On the surface the town seems like a snapshot of a bygone age – “…a picture-perfect village bathed in golden spring light.” On closer inspection the decay, collapsing walls, sinking houses and rot have permeated the abandoned town. “Houses stand like accusatory skeletons, windows glaring empty.” Sten’s descriptions conjure up images of a town in the aftermath of a nuclear disaster like Chernobyl and the possibility is hinted at since there are no signs of life, not even dead flies or insects. Coffee cups remain on kitchen counters, doors stand open with windows ajar. What caused everyone to leave so abruptly and where did they go?
The crew, which includes Alice’s friend Tone, director Emmy, technician Robert and a financial backer called Max, start to explore the village building by building, looking for clues that the initial police investigation missed. What they find instead are unexplained sounds, voices and figures lurking in the shadows. Jokingly, they consider making a horror film instead of a documentary.

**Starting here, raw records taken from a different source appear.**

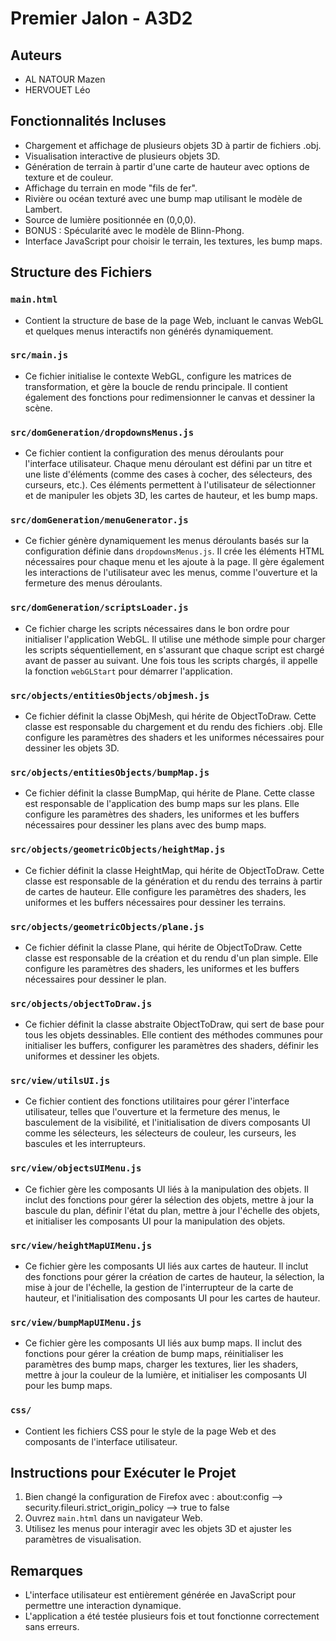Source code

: # Premier Jalon - A3D2

## Auteurs
- AL NATOUR Mazen
- HERVOUET Léo

## Fonctionnalités Incluses

- Chargement et affichage de plusieurs objets 3D à partir de fichiers .obj.
- Visualisation interactive de plusieurs objets 3D.
- Génération de terrain à partir d'une carte de hauteur avec options de texture et de couleur.
- Affichage du terrain en mode "fils de fer".
- Rivière ou océan texturé avec une bump map utilisant le modèle de Lambert.
- Source de lumière positionnée en (0,0,0).
- BONUS : Spécularité avec le modèle de Blinn-Phong.
- Interface JavaScript pour choisir le terrain, les textures, les bump maps.

## Structure des Fichiers

### `main.html`
- Contient la structure de base de la page Web, incluant le canvas WebGL et quelques menus interactifs non générés dynamiquement.

### `src/main.js`
- Ce fichier initialise le contexte WebGL, configure les matrices de transformation, et gère la boucle de rendu principale. Il contient également des fonctions pour redimensionner le canvas et dessiner la scène.

### `src/domGeneration/dropdownsMenus.js`
- Ce fichier contient la configuration des menus déroulants pour l'interface utilisateur. Chaque menu déroulant est défini par un titre et une liste d'éléments (comme des cases à cocher, des sélecteurs, des curseurs, etc.). Ces éléments permettent à l'utilisateur de sélectionner et de manipuler les objets 3D, les cartes de hauteur, et les bump maps.

### `src/domGeneration/menuGenerator.js`
- Ce fichier génère dynamiquement les menus déroulants basés sur la configuration définie dans `dropdownsMenus.js`. Il crée les éléments HTML nécessaires pour chaque menu et les ajoute à la page. Il gère également les interactions de l'utilisateur avec les menus, comme l'ouverture et la fermeture des menus déroulants.

### `src/domGeneration/scriptsLoader.js`
- Ce fichier charge les scripts nécessaires dans le bon ordre pour initialiser l'application WebGL. Il utilise une méthode simple pour charger les scripts séquentiellement, en s'assurant que chaque script est chargé avant de passer au suivant. Une fois tous les scripts chargés, il appelle la fonction `webGLStart` pour démarrer l'application.

### `src/objects/entitiesObjects/objmesh.js`
- Ce fichier définit la classe ObjMesh, qui hérite de ObjectToDraw. Cette classe est responsable du chargement et du rendu des fichiers .obj. Elle configure les paramètres des shaders et les uniformes nécessaires pour dessiner les objets 3D.

### `src/objects/entitiesObjects/bumpMap.js`
- Ce fichier définit la classe BumpMap, qui hérite de Plane. Cette classe est responsable de l'application des bump maps sur les plans. Elle configure les paramètres des shaders, les uniformes et les buffers nécessaires pour dessiner les plans avec des bump maps.

### `src/objects/geometricObjects/heightMap.js`
- Ce fichier définit la classe HeightMap, qui hérite de ObjectToDraw. Cette classe est responsable de la génération et du rendu des terrains à partir de cartes de hauteur. Elle configure les paramètres des shaders, les uniformes et les buffers nécessaires pour dessiner les terrains.

### `src/objects/geometricObjects/plane.js`
- Ce fichier définit la classe Plane, qui hérite de ObjectToDraw. Cette classe est responsable de la création et du rendu d'un plan simple. Elle configure les paramètres des shaders, les uniformes et les buffers nécessaires pour dessiner le plan.

### `src/objects/objectToDraw.js`
- Ce fichier définit la classe abstraite ObjectToDraw, qui sert de base pour tous les objets dessinables. Elle contient des méthodes communes pour initialiser les buffers, configurer les paramètres des shaders, définir les uniformes et dessiner les objets.

### `src/view/utilsUI.js`
- Ce fichier contient des fonctions utilitaires pour gérer l'interface utilisateur, telles que l'ouverture et la fermeture des menus, le basculement de la visibilité, et l'initialisation de divers composants UI comme les sélecteurs, les sélecteurs de couleur, les curseurs, les bascules et les interrupteurs.

### `src/view/objectsUIMenu.js`
- Ce fichier gère les composants UI liés à la manipulation des objets. Il inclut des fonctions pour gérer la sélection des objets, mettre à jour la bascule du plan, définir l'état du plan, mettre à jour l'échelle des objets, et initialiser les composants UI pour la manipulation des objets.

### `src/view/heightMapUIMenu.js`
- Ce fichier gère les composants UI liés aux cartes de hauteur. Il inclut des fonctions pour gérer la création de cartes de hauteur, la sélection, la mise à jour de l'échelle, la gestion de l'interrupteur de la carte de hauteur, et l'initialisation des composants UI pour les cartes de hauteur.

### `src/view/bumpMapUIMenu.js`
- Ce fichier gère les composants UI liés aux bump maps. Il inclut des fonctions pour gérer la création de bump maps, réinitialiser les paramètres des bump maps, charger les textures, lier les shaders, mettre à jour la couleur de la lumière, et initialiser les composants UI pour les bump maps.

### `css/`
- Contient les fichiers CSS pour le style de la page Web et des composants de l'interface utilisateur.


## Instructions pour Exécuter le Projet
1. Bien changé la configuration de Firefox avec : about:config --> security.fileuri.strict_origin_policy --> true to false
2. Ouvrez `main.html` dans un navigateur Web.
3. Utilisez les menus pour interagir avec les objets 3D et ajuster les paramètres de visualisation.

## Remarques
- L'interface utilisateur est entièrement générée en JavaScript pour permettre une interaction dynamique.
- L'application a été testée plusieurs fois et tout fonctionne correctement sans erreurs.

And horror is very much the direction in which The Lost Village heads. When the truck with all their supplies and equipment is blown to pieces in the village square, the suspicion that they are not alone is confirmed. Of course the immediate thought is that a supernatural force is at work. Sten excels at keeping us in the dark until the very end.
When Tone disappears, Alice is forced to reveal the harrowing reason why Tone joined the project. Then things turn deadly and the importance of making a documentary takes a back seat. Now the goal is simply to survive.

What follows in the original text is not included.